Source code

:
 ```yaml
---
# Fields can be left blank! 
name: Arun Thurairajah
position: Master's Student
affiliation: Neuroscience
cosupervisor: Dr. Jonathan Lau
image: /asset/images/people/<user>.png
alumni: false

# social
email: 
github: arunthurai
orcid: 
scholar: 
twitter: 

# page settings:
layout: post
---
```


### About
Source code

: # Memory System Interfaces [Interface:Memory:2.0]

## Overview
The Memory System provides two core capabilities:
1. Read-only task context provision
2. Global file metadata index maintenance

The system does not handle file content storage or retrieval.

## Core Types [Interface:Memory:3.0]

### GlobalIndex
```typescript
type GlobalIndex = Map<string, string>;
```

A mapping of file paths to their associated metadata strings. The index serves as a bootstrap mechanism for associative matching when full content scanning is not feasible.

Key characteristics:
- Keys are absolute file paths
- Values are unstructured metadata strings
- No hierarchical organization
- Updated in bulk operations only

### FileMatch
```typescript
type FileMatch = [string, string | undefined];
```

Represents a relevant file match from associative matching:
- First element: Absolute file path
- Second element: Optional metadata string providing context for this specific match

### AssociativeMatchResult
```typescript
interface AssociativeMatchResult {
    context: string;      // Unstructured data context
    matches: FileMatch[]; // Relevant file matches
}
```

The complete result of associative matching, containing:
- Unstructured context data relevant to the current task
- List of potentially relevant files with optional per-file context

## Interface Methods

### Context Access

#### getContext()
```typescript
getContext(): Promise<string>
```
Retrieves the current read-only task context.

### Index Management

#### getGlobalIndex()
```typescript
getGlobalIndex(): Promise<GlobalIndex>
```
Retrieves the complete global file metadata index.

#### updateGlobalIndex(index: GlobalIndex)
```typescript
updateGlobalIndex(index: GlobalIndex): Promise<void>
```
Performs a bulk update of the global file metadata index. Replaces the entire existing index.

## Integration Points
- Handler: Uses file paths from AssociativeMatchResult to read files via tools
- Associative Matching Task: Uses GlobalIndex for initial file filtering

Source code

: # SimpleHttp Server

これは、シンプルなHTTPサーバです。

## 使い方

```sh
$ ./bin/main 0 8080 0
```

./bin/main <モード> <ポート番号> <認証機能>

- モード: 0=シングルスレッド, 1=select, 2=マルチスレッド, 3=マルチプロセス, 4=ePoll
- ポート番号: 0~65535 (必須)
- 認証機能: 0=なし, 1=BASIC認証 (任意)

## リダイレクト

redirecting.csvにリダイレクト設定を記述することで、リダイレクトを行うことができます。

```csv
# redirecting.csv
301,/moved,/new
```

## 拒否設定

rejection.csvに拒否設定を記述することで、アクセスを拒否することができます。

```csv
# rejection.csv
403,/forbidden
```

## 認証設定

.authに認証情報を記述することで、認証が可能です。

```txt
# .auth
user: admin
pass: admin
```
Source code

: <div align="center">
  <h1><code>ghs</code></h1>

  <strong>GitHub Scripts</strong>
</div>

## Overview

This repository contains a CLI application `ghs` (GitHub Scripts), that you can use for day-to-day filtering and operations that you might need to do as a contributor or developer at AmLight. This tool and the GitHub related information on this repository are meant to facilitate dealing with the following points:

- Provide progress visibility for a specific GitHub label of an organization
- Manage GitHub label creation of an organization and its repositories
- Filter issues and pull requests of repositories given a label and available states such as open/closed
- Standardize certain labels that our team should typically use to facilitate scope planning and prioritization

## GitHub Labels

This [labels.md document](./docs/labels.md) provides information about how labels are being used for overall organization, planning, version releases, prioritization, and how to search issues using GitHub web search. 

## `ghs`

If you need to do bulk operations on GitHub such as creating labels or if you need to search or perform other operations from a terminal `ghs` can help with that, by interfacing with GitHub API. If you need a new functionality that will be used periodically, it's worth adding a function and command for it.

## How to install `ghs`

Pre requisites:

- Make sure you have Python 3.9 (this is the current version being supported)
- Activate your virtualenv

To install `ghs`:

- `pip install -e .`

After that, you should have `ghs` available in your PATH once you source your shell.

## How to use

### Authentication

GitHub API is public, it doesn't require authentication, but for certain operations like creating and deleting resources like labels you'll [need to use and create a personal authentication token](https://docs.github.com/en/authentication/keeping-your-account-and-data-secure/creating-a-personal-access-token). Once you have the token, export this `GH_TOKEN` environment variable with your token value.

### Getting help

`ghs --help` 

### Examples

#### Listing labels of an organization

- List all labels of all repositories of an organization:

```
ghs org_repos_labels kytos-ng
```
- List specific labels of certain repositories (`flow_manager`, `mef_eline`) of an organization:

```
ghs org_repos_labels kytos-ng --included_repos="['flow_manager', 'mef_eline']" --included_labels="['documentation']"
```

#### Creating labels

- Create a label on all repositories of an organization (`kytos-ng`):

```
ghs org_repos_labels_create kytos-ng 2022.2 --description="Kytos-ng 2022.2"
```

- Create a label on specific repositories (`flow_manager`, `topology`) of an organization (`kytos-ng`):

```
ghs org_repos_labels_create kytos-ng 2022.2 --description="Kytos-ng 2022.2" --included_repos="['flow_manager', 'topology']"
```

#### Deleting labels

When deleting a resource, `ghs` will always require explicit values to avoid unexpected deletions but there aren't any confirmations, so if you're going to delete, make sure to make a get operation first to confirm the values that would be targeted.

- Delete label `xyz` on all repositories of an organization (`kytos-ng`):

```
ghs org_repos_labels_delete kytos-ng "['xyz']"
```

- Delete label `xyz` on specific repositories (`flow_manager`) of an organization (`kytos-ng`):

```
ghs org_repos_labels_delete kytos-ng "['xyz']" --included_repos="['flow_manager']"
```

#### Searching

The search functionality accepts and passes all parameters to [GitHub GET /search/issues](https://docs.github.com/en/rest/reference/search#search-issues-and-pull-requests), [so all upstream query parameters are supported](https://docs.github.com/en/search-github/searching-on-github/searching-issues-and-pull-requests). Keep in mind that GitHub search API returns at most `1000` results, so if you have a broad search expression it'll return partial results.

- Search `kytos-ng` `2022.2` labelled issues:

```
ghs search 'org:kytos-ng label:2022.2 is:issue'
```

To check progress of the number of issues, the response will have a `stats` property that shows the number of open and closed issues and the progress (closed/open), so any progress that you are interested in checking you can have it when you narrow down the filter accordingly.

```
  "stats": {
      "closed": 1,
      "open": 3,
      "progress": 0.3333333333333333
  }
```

+===+

■ Instructions for the task ■
Your answer must consist solely of the lines from the top of the entries above through the line containing "- No hierarchical organization", copied exactly, both ends included.

■ Solution to the problem ■
Source code

:
 ```yaml
---
# Fields can be left blank! 
name: Arun Thurairajah
position: Master's Student
affiliation: Neuroscience
cosupervisor: Dr. Jonathan Lau
image: /asset/images/people/<user>.png
alumni: false

# social
email: 
github: arunthurai
orcid: 
scholar: 
twitter: 

# page settings:
layout: post
---
```


### About
Source code

: # Memory System Interfaces [Interface:Memory:2.0]

## Overview
The Memory System provides two core capabilities:
1. Read-only task context provision
2. Global file metadata index maintenance

The system does not handle file content storage or retrieval.

## Core Types [Interface:Memory:3.0]

### GlobalIndex
```typescript
type GlobalIndex = Map<string, string>;
```

A mapping of file paths to their associated metadata strings. The index serves as a bootstrap mechanism for associative matching when full content scanning is not feasible.

Key characteristics:
- Keys are absolute file paths
- Values are unstructured metadata strings
- No hierarchical organization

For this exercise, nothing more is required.